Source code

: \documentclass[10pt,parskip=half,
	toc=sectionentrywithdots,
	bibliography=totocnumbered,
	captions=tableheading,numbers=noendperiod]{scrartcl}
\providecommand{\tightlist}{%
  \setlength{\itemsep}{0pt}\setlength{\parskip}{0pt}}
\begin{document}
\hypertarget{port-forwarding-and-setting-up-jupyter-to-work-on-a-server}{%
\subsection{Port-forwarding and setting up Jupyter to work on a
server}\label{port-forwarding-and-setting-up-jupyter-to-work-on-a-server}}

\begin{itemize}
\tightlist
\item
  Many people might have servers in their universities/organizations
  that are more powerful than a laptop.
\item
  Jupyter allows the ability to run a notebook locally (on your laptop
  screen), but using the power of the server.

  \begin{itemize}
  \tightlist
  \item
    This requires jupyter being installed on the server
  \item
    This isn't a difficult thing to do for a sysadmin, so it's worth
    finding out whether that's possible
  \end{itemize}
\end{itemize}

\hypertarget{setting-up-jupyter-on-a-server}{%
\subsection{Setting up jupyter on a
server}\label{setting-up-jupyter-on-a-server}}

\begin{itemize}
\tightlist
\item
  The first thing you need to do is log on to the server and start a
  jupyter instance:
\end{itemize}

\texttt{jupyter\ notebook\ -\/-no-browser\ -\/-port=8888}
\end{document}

_____

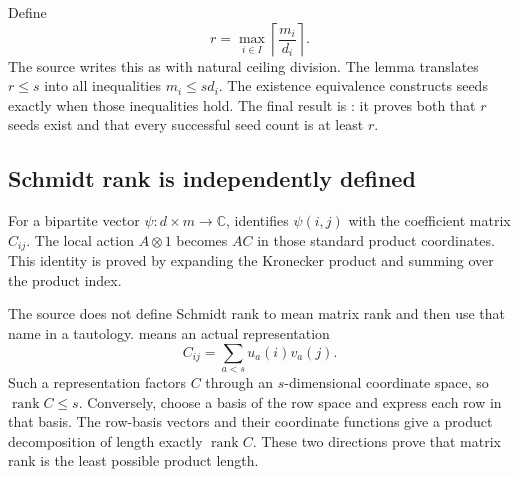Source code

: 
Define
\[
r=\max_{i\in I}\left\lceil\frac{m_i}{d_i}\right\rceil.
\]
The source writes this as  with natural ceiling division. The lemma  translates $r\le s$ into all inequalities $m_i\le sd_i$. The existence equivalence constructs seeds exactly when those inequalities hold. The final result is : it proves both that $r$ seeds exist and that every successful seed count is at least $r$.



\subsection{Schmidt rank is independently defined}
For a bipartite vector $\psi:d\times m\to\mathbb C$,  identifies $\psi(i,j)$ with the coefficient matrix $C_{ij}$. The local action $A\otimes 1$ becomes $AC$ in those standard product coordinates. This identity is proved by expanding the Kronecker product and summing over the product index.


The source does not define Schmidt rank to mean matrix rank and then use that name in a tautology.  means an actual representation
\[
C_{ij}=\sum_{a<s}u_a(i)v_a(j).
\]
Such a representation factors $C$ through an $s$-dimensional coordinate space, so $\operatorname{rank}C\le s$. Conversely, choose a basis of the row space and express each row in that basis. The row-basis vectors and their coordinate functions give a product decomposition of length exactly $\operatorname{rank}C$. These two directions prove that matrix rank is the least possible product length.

_____

▸ **Problem**: Filter the listing above, keeping only the lines with "notebook".

▸ **Completed exercise**:
  Jupyter allows the ability to run a notebook locally (on your laptop
\texttt{jupyter\ notebook\ -\/-no-browser\ -\/-port=8888}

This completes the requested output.